EXERCISE:
Whichever lines include the word "that", copy them as they appear in the data.

INFORMATION GIVEN:
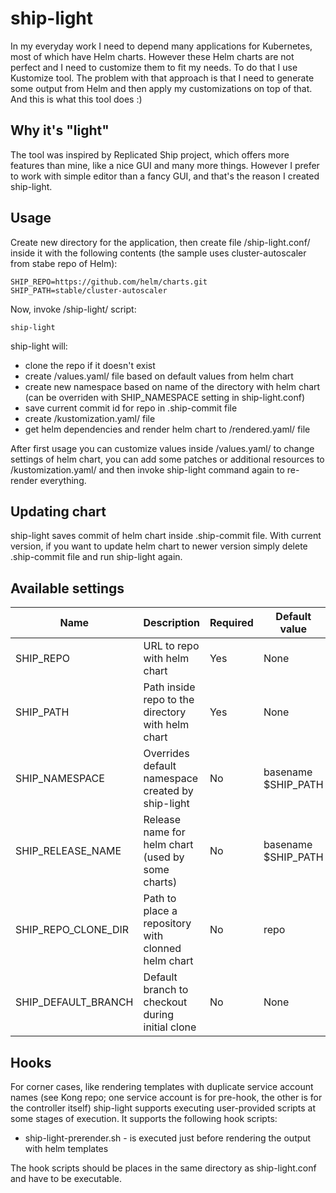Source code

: # ship-light

In my everyday work I need to depend many applications for Kubernetes, most of which have Helm charts.
However these Helm charts are not perfect and I need to customize them to fit my needs. To do that I use Kustomize tool.
The problem with that approach is that I need to generate some output from Helm and then apply my customizations on top of that.
And this is what this tool does :)

## Why it's "light"

The tool was inspired by Replicated Ship project, which offers more features than mine, like a nice GUI and many more things.
However I prefer to work with simple editor than a fancy GUI, and that's the reason I created ship-light.

## Usage

Create new directory for the application, then create file /ship-light.conf/ inside it with the following contents (the sample uses cluster-autoscaler from stabe repo of Helm):

```
SHIP_REPO=https://github.com/helm/charts.git
SHIP_PATH=stable/cluster-autoscaler
```

Now, invoke /ship-light/ script:

```
ship-light
```

ship-light will:
- clone the repo if it doesn't exist
- create /values.yaml/ file based on default values from helm chart
- create new namespace based on name of the directory with helm chart (can be overriden with SHIP_NAMESPACE setting in ship-light.conf)
- save current commit id for repo in .ship-commit file
- create /kustomization.yaml/ file
- get helm dependencies and render helm chart to /rendered.yaml/ file

After first usage you can customize values inside /values.yaml/ to change settings of helm chart, you can add some patches or additional resources to /kustomization.yaml/ and then invoke ship-light command again to re-render everything.

## Updating chart

ship-light saves commit of helm chart inside .ship-commit file. With current version, if you want to update helm chart to newer version simply delete .ship-commit file and run ship-light again.

## Available settings

|Name|Description|Required|Default value|
|---|---|---|---|
|SHIP_REPO|URL to repo with helm chart|Yes|None|
|SHIP_PATH|Path inside repo to the directory with helm chart|Yes|None|
|SHIP_NAMESPACE|Overrides default namespace created by ship-light|No|basename $SHIP_PATH|
|SHIP_RELEASE_NAME|Release name for helm chart (used by some charts)|No|basename $SHIP_PATH|
|SHIP_REPO_CLONE_DIR|Path to place a repository with clonned helm chart|No|repo|
|SHIP_DEFAULT_BRANCH|Default branch to checkout during initial clone|No|None|

## Hooks

For corner cases, like rendering templates with duplicate service account names (see Kong repo; one service account is for pre-hook, the other is for the controller itself) ship-light supports executing user-provided scripts at some stages of execution.
It supports the following hook scripts:

- ship-light-prerender.sh - is executed just before rendering the output with helm templates

The hook scripts should be places in the same directory as ship-light.conf and have to be executable.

ANSWER SECTION:
However these Helm charts are not perfect and I need to customize them to fit my needs. To do that I use Kustomize tool.
The problem with that approach is that I need to generate some output from Helm and then apply my customizations on top of that.
However I prefer to work with simple editor than a fancy GUI, and that's the reason I created ship-light.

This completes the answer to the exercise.